• _WORK TASK_: Which lines in the records below contain the word "positive"? Copy each of them.

• _DATA RECORDS_:

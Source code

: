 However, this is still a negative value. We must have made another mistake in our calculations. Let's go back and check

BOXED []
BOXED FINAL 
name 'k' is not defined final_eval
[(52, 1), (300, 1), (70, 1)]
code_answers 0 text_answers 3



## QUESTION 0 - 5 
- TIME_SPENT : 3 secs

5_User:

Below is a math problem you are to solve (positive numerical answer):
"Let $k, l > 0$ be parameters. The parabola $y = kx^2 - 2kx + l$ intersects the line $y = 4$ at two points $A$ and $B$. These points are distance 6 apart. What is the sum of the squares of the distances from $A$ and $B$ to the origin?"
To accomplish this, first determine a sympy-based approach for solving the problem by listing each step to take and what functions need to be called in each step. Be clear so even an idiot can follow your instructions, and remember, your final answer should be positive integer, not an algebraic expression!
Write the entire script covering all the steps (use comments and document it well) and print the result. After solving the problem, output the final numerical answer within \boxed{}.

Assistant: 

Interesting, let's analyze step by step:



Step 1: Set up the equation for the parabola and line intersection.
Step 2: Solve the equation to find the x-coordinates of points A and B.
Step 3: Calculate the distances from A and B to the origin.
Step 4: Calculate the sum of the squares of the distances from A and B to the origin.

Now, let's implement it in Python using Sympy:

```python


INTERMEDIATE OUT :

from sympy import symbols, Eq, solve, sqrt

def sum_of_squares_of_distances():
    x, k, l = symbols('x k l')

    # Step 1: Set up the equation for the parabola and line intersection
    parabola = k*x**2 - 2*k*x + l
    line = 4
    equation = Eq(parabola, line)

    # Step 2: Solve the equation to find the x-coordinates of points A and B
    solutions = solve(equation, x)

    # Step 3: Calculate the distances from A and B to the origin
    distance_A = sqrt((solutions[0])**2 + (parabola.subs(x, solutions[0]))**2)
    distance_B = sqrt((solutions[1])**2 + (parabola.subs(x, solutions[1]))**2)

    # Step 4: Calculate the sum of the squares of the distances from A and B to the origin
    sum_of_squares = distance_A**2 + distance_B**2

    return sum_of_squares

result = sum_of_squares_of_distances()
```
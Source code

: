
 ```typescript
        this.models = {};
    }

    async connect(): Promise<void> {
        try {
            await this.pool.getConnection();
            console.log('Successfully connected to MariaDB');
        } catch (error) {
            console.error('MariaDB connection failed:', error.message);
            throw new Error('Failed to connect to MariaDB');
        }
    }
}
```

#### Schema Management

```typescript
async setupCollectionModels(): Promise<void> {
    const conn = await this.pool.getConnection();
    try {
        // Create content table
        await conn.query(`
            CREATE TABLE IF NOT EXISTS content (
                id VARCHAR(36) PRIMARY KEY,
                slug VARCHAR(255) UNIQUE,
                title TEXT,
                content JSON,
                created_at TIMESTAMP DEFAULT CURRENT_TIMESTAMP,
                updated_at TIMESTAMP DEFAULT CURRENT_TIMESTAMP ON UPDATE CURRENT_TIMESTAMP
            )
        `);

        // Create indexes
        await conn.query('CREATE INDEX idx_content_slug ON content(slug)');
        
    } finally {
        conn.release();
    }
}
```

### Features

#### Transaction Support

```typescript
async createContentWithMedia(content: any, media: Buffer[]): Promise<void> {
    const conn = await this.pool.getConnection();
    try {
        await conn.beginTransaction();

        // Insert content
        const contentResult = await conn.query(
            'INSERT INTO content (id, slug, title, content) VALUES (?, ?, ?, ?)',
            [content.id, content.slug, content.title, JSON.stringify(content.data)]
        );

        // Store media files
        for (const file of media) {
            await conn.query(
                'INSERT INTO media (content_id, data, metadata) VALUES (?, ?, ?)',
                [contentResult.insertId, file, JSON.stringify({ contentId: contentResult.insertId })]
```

• _OUTPUT BELOW_:
Below is a math problem you are to solve (positive numerical answer):
To accomplish this, first determine a sympy-based approach for solving the problem by listing each step to take and what functions need to be called in each step. Be clear so even an idiot can follow your instructions, and remember, your final answer should be positive integer, not an algebraic expression!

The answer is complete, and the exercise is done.